Banjir di Jammu&Kashmir, 7 September 2014

1/23/2015


Press Release 

KBRI NEW DELHI

 

 

Hujan lebat berkepanjangan di wilayah Jammu&Kashmir, India telah menyebabkan banjir bandang dan memberikan dampak buruk bagi masyarakat di provinsi Srinagar dan sekitarnya. Pada tanggal 7 September 2014, PM India Narendra Modi telah menyatakan bencana banjir di Jammu&Kashmir sebagai bencana nasional.

 

            Dalam menanggapi bencana tersebut, PM Modi telah menginstruksikan langsung Menteri Dalam Negeri India, badan penanggulangan bencana India (national disaster relief force/ NDRF), pihak militer India (Angkatan Udara dan Angkatan Darat) serta voluntary organisations India untuk memberikan bantuan kemanusiaan kepada masyarakat yang memerlukan bantuan logistik, serta evakuasi ke tempat yang lebih aman.  Hingga tanggal 10 September 2014,  Pemerintah India telah memberikan beberapa bantuan antara lain mengirimkan tim dokter sebanyak 80 orang, menyediakan rumah sakit lapangan, makanan, air minum, selimut, obat-obatan, 200 perahu, helikopter, menambah dua penerbangan Air India tanpa biaya bagi turis yang stranded di Srinagar.

 

            Pada tanggal 11 September 2014, media cetak India memberitakan bahwa banjir telah mulai surut di beberapa wilayah.
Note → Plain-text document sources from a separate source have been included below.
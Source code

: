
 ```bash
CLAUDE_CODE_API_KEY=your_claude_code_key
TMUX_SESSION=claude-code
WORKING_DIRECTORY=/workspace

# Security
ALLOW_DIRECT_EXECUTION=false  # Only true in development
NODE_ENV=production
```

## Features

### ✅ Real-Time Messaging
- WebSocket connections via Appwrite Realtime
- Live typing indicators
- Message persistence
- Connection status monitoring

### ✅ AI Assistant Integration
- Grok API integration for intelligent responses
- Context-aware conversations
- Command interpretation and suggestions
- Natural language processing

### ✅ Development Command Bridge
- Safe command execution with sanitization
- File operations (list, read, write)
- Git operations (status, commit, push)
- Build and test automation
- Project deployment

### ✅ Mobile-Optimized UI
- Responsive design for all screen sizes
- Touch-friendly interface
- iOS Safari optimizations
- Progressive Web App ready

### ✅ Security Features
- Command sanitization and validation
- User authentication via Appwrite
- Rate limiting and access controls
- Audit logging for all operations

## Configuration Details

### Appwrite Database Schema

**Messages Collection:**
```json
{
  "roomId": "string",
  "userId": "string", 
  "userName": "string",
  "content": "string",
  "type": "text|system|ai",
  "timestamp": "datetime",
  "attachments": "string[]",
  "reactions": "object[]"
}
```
Dalam waktu mendatang, diharapkan banjir dapat segera mereda.  Akibat bajir bandang, akses perjalanan darat masih terputus sehingga bantuan hanya dilakukan melalui jalur udara. Jaringan komuniasi juga masih terputus dikarenakan banyak peralatan komunikasi dari provider telekomuniasi di India terendam air. Hal ini menyulitkan koordinasi dilapangan karena  sulitnya komunikasi antara Kashmir dan tempat-tempat lainnya di India.

                             

KBRI New Delhi telah melakukan koordinasi intensif dengan Kementerian Luar Negeri India dan NDRF India mengenai kemungkinan adanya WNI yang menjadi korban bencana banjir di wilayah Jammu&Kashmir. Terkait hal ini, NDRF menyampaikan akan melaporkan pada kesempatan pertama apabila ada WNI yang berada di wilayah bencana.

 

KBRI akan senantiasa terus memantau dan melaporkan perkembangan bencana banjir Jammu&Kashmir.